Set each entry down verbatim, omitting images.

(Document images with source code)
---------------

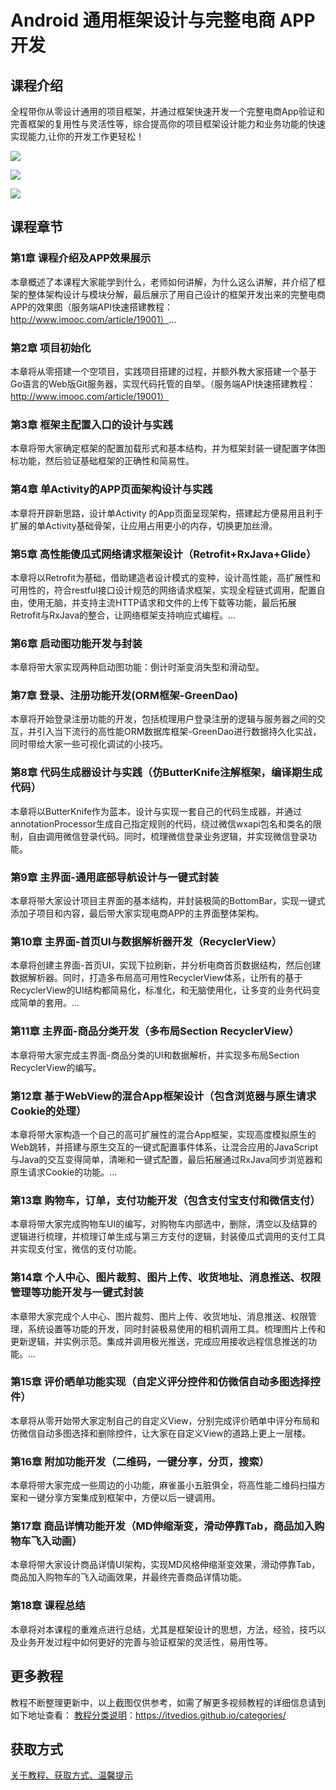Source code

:# Android 通用框架设计与完整电商 APP开发

## 课程介绍

全程带你从零设计通用的项目框架，并通过框架快速开发一个完整电商App验证和完善框架的复用性与灵活性等，综合提高你的项目框架设计能力和业务功能的快速实现能力,让你的开发工作更轻松！

![](img/Android通用框架设计与完整电商1.png)

<!--more-->

![](img/Android通用框架设计与完整电商2.png)

![](img/Android通用框架设计与完整电商3.png)

## 课程章节

### 第1章 课程介绍及APP效果展示

本章概述了本课程大家能学到什么，老师如何讲解，为什么这么讲解，并介绍了框架的整体架构设计与模块分解，最后展示了用自己设计的框架开发出来的完整电商APP的效果图（服务端API快速搭建教程：http://www.imooc.com/article/19001）...

### 第2章 项目初始化

本章将从零搭建一个空项目，实践项目搭建的过程，并额外教大家搭建一个基于Go语言的Web版Git服务器，实现代码托管的自举。（服务端API快速搭建教程：http://www.imooc.com/article/19001）

### 第3章 框架主配置入口的设计与实践

本章将带大家确定框架的配置加载形式和基本结构，并为框架封装一键配置字体图标功能，然后验证基础框架的正确性和简易性。

### 第4章 单Activity的APP页面架构设计与实践

本章将开辟新思路，设计单Activity 的App页面呈现架构，搭建起方便易用且利于扩展的单Activity基础骨架，让应用占用更小的内存，切换更加丝滑。

### 第5章 高性能傻瓜式网络请求框架设计（Retrofit+RxJava+Glide）

本章将以Retrofit为基础，借助建造者设计模式的变种，设计高性能，高扩展性和可用性的，符合restful接口设计规范的网络请求框架，实现全程链式调用，配置自由，使用无脑，并支持主流HTTP请求和文件的上传下载等功能，最后拓展Retrofit与RxJava的整合，让网络框架支持响应式编程。...

### 第6章 启动图功能开发与封装

本章将带大家实现两种启动图功能：倒计时渐变消失型和滑动型。

### 第7章 登录、注册功能开发(ORM框架-GreenDao)

本章将开始登录注册功能的开发，包括梳理用户登录注册的逻辑与服务器之间的交互，并引入当下流行的高性能ORM数据库框架-GreenDao进行数据持久化实战，同时带给大家一些可视化调试的小技巧。

### 第8章 代码生成器设计与实践（仿ButterKnife注解框架，编译期生成代码）

本章将以ButterKnife作为蓝本，设计与实现一套自己的代码生成器，并通过annotationProcessor生成自己指定规则的代码，绕过微信wxapi包名和类名的限制，自由调用微信登录代码。同时，梳理微信登录业务逻辑，并实现微信登录功能。

### 第9章 主界面-通用底部导航设计与一键式封装

本章将带大家设计项目主界面的基本结构，并封装极简的BottomBar，实现一键式添加子项目和内容，最后带大家实现电商APP的主界面整体架构。

### 第10章 主界面-首页UI与数据解析器开发（RecyclerView）

本章将创建主界面-首页UI，实现下拉刷新，并分析电商首页数据结构，然后创建数据解析器。同时，打造多布局高可用性RecyclerView体系，让所有的基于RecyclerView的UI结构都简易化，标准化，和无脑使用化，让多变的业务代码变成简单的套用。...

### 第11章 主界面-商品分类开发（多布局Section RecyclerView）

本章将带大家完成主界面-商品分类的UI和数据解析，并实现多布局Section RecyclerView的编写。

### 第12章 基于WebView的混合App框架设计（包含浏览器与原生请求Cookie的处理）

本章将带大家构造一个自己的高可扩展性的混合App框架，实现高度模拟原生的Web跳转，并搭建与原生交互的一键式配置事件体系，让混合应用的JavaScript与Java的交互变得简单，清晰和一键式配置，最后拓展通过RxJava同步浏览器和原生请求Cookie的功能。...

### 第13章 购物车，订单，支付功能开发（包含支付宝支付和微信支付）

本章将带大家完成购物车UI的编写，对购物车内部选中，删除，清空以及结算的逻辑进行梳理，并梳理订单生成与第三方支付的逻辑，封装傻瓜式调用的支付工具并实现支付宝，微信的支付功能。

### 第14章 个人中心、图片裁剪、图片上传、收货地址、消息推送、权限管理等功能开发与一键式封装

本章带大家完成个人中心、图片裁剪、图片上传、收货地址、消息推送、权限管理，系统设置等功能的开发，同时封装极易使用的相机调用工具。梳理图片上传和更新逻辑，并实例示范。集成并调用极光推送，完成应用接收远程信息推送的功能。...

### 第15章 评价晒单功能实现（自定义评分控件和仿微信自动多图选择控件）

本章将从零开始带大家定制自己的自定义View，分别完成评价晒单中评分布局和仿微信自动多图选择和删除控件，让大家在自定义View的道路上更上一层楼。

### 第16章 附加功能开发（二维码，一键分享，分页，搜索）

本章将带大家完成一些周边的小功能，麻雀虽小五脏俱全，将高性能二维码扫描方案和一键分享方案集成到框架中，方便以后一键调用。

### 第17章 商品详情功能开发（MD伸缩渐变，滑动停靠Tab，商品加入购物车飞入动画）

本章将带大家设计商品详情UI架构，实现MD风格伸缩渐变效果，滑动停靠Tab，商品加入购物车的飞入动画效果，并最终完善商品详情功能。

### 第18章 课程总结

本章将对本课程的重难点进行总结，尤其是框架设计的思想，方法，经验，技巧以及业务开发过程中如何更好的完善与验证框架的灵活性，易用性等。

## 更多教程

教程不断整理更新中，以上截图仅供参考，如需了解更多视频教程的详细信息请到如下地址查看：
[教程分类说明](https://itvedios.github.io/categories/)：<https://itvedios.github.io/categories/>

## 获取方式

[关于教程、获取方式、温馨提示](https://itvedios.github.io/about/)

---------------

Task answer:
Source code

:# Android 通用框架设计与完整电商 APP开发

## 课程介绍

全程带你从零设计通用的项目框架，并通过框架快速开发一个完整电商App验证和完善框架的复用性与灵活性等，综合提高你的项目框架设计能力和业务功能的快速实现能力,让你的开发工作更轻松！

![](img/Android通用框架设计与完整电商1.png)

<!--more-->

![](img/Android通用框架设计与完整电商2.png)

![](img/Android通用框架设计与完整电商3.png)

## 课程章节

### 第1章 课程介绍及APP效果展示

本章概述了本课程大家能学到什么，老师如何讲解，为什么这么讲解，并介绍了框架的整体架构设计与模块分解，最后展示了用自己设计的框架开发出来的完整电商APP的效果图（服务端API快速搭建教程：http://www.imooc.com/article/19001）...

### 第2章 项目初始化

本章将从零搭建一个空项目，实践项目搭建的过程，并额外教大家搭建一个基于Go语言的Web版Git服务器，实现代码托管的自举。（服务端API快速搭建教程：http://www.imooc.com/article/19001）

### 第3章 框架主配置入口的设计与实践

本章将带大家确定框架的配置加载形式和基本结构，并为框架封装一键配置字体图标功能，然后验证基础框架的正确性和简易性。

### 第4章 单Activity的APP页面架构设计与实践

本章将开辟新思路，设计单Activity 的App页面呈现架构，搭建起方便易用且利于扩展的单Activity基础骨架，让应用占用更小的内存，切换更加丝滑。

### 第5章 高性能傻瓜式网络请求框架设计（Retrofit+RxJava+Glide）

本章将以Retrofit为基础，借助建造者设计模式的变种，设计高性能，高扩展性和可用性的，符合restful接口设计规范的网络请求框架，实现全程链式调用，配置自由，使用无脑，并支持主流HTTP请求和文件的上传下载等功能，最后拓展Retrofit与RxJava的整合，让网络框架支持响应式编程。...

### 第6章 启动图功能开发与封装

本章将带大家实现两种启动图功能：倒计时渐变消失型和滑动型。

### 第7章 登录、注册功能开发(ORM框架-GreenDao)

本章将开始登录注册功能的开发，包括梳理用户登录注册的逻辑与服务器之间的交互，并引入当下流行的高性能ORM数据库框架-GreenDao进行数据持久化实战，同时带给大家一些可视化调试的小技巧。

### 第8章 代码生成器设计与实践（仿ButterKnife注解框架，编译期生成代码）

本章将以ButterKnife作为蓝本，设计与实现一套自己的代码生成器，并通过annotationProcessor生成自己指定规则的代码，绕过微信wxapi包名和类名的限制，自由调用微信登录代码。同时，梳理微信登录业务逻辑，并实现微信登录功能。

### 第9章 主界面-通用底部导航设计与一键式封装

本章将带大家设计项目主界面的基本结构，并封装极简的BottomBar，实现一键式添加子项目和内容，最后带大家实现电商APP的主界面整体架构。

### 第10章 主界面-首页UI与数据解析器开发（RecyclerView）

本章将创建主界面-首页UI，实现下拉刷新，并分析电商首页数据结构，然后创建数据解析器。同时，打造多布局高可用性RecyclerView体系，让所有的基于RecyclerView的UI结构都简易化，标准化，和无脑使用化，让多变的业务代码变成简单的套用。...

### 第11章 主界面-商品分类开发（多布局Section RecyclerView）

本章将带大家完成主界面-商品分类的UI和数据解析，并实现多布局Section RecyclerView的编写。

### 第12章 基于WebView的混合App框架设计（包含浏览器与原生请求Cookie的处理）

本章将带大家构造一个自己的高可扩展性的混合App框架，实现高度模拟原生的Web跳转，并搭建与原生交互的一键式配置事件体系，让混合应用的JavaScript与Java的交互变得简单，清晰和一键式配置，最后拓展通过RxJava同步浏览器和原生请求Cookie的功能。...

### 第13章 购物车，订单，支付功能开发（包含支付宝支付和微信支付）

本章将带大家完成购物车UI的编写，对购物车内部选中，删除，清空以及结算的逻辑进行梳理，并梳理订单生成与第三方支付的逻辑，封装傻瓜式调用的支付工具并实现支付宝，微信的支付功能。

### 第14章 个人中心、图片裁剪、图片上传、收货地址、消息推送、权限管理等功能开发与一键式封装

本章带大家完成个人中心、图片裁剪、图片上传、收货地址、消息推送、权限管理，系统设置等功能的开发，同时封装极易使用的相机调用工具。梳理图片上传和更新逻辑，并实例示范。集成并调用极光推送，完成应用接收远程信息推送的功能。...

### 第15章 评价晒单功能实现（自定义评分控件和仿微信自动多图选择控件）

本章将从零开始带大家定制自己的自定义View，分别完成评价晒单中评分布局和仿微信自动多图选择和删除控件，让大家在自定义View的道路上更上一层楼。

### 第16章 附加功能开发（二维码，一键分享，分页，搜索）

本章将带大家完成一些周边的小功能，麻雀虽小五脏俱全，将高性能二维码扫描方案和一键分享方案集成到框架中，方便以后一键调用。

### 第17章 商品详情功能开发（MD伸缩渐变，滑动停靠Tab，商品加入购物车飞入动画）

本章将带大家设计商品详情UI架构，实现MD风格伸缩渐变效果，滑动停靠Tab，商品加入购物车的飞入动画效果，并最终完善商品详情功能。

### 第18章 课程总结

本章将对本课程的重难点进行总结，尤其是框架设计的思想，方法，经验，技巧以及业务开发过程中如何更好的完善与验证框架的灵活性，易用性等。

## 更多教程

教程不断整理更新中，以上截图仅供参考，如需了解更多视频教程的详细信息请到如下地址查看：
[教程分类说明](https://itvedios.github.io/categories/)：<https://itvedios.github.io/categories/>

## 获取方式

[关于教程、获取方式、温馨提示](https://itvedios.github.io/about/)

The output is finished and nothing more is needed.